初耳です。本のページ数は、たいてい16の倍数になっている――というのは知っていましたが……。(星田)


A. こじまさんから

 私はデザイナーで、たまに本の装丁もしていますが、考えたことがありませんでしたね。そこで某出版社の部長に聞いてみました。
「わしも考えたことがない、しかし……」
 本屋(出版社)が出す「本」は必ず背表紙が必要です。この背表紙をつける製本をするためには最低32ページくらいのページ数が必要です(無線とじと呼びます。実際にはもう少しページ数がほしいところですが……)。
 背表紙がない場合は「中とじ」という簡単なホッチキス止めで済ませます。
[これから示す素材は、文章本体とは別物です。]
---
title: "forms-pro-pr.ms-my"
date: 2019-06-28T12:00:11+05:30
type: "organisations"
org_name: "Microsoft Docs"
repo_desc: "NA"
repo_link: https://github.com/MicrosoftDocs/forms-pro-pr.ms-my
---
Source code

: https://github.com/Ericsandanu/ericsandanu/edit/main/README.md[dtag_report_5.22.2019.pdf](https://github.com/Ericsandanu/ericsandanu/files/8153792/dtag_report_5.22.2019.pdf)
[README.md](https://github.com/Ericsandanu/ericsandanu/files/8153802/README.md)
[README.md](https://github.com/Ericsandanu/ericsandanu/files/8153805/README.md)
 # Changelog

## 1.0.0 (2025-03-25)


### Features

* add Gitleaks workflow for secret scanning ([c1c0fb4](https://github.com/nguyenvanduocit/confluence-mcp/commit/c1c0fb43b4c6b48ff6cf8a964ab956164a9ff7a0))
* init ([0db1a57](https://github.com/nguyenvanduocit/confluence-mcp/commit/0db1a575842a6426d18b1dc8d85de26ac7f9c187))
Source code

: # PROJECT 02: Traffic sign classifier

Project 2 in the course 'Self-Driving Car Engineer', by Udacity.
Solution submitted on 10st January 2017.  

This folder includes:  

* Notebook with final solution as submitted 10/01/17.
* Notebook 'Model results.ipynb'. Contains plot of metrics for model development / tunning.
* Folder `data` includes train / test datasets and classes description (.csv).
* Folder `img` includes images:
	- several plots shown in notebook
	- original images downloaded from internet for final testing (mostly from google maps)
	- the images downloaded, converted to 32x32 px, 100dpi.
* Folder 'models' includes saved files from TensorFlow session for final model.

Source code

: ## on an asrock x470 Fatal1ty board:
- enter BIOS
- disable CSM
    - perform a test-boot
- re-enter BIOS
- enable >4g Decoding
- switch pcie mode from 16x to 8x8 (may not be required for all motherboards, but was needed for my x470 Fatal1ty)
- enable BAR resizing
日本人の言語感覚では中とじのものは「冊子」「パンフレット」「リーフレット」と呼ぶのがしっくり来るようです。デザインを発注する側もそう呼ぶことがほとんどです。ちょうど32ページくらいのページ数が「背表紙をつける、つけない」という製本技術上の境目になりやすいので、そういうなぞ謎ができたのではないでしょうか。
 その意味では、何を持って「本」と呼ぶか、という本質的な定義ではなく、出版社の都合による「本」の定義のようですね。
 ちなみに中とじの場合は4ページ単位で、無線とじは2ページ単位でページ数を調整することができます。16ページ単位というのは(サイズにもよりますが)裁断する前の紙にムダが出にくいため、そう言われるのだと思います。

A. おやじうどんさんから

 本の定義自体は難しいですが、ユネスコの定義によると図書(本、書物、書籍)は、
「(情報を伝達するため、紙などの媒体に文字等を印刷し、製本したもののうち)表裏の表紙を除いて49ページ以上の非定期刊行物」
とされています。
 48ページ以下は「パンフレット」。パンフレットのうち高級な紙を使用したものを「ブックレット」、そして紙1枚のものを「リーフレット」としています。
 一方、 私たちが「本」を連想した場合、「中身よりも高級な(あるいは厚い)紙の表紙を使い、製本(綴じた)もの」というイメージになると思います。
 製本には中綴じ、アジロ(無線・平)綴じなどがありますが、いずれの場合も裁断等で紙を効率的に使うために「16ページ」が1つの単位(折:おり)になります。そのため、16の倍数となるページの印刷物が多いのです。
 綴じ方ですが、中綴じの印刷物はあまり「本」というイメージにはつながりません。質問者の方の「32ページ」というのは、この「2折以上」ということからのことだと思われます。
 実際、32ページ程度の印刷物だと、コストの低い中綴じの方が現実的です。また、ページ数が少ないと束(背表紙)に文字などを印刷できず、アジロ綴じにする必然性もありません。
 ですので、ユネスコの定義の通り48ページ(3折)以上のもの(折の観点からすると、64ページから)が本(図書)といえると思います。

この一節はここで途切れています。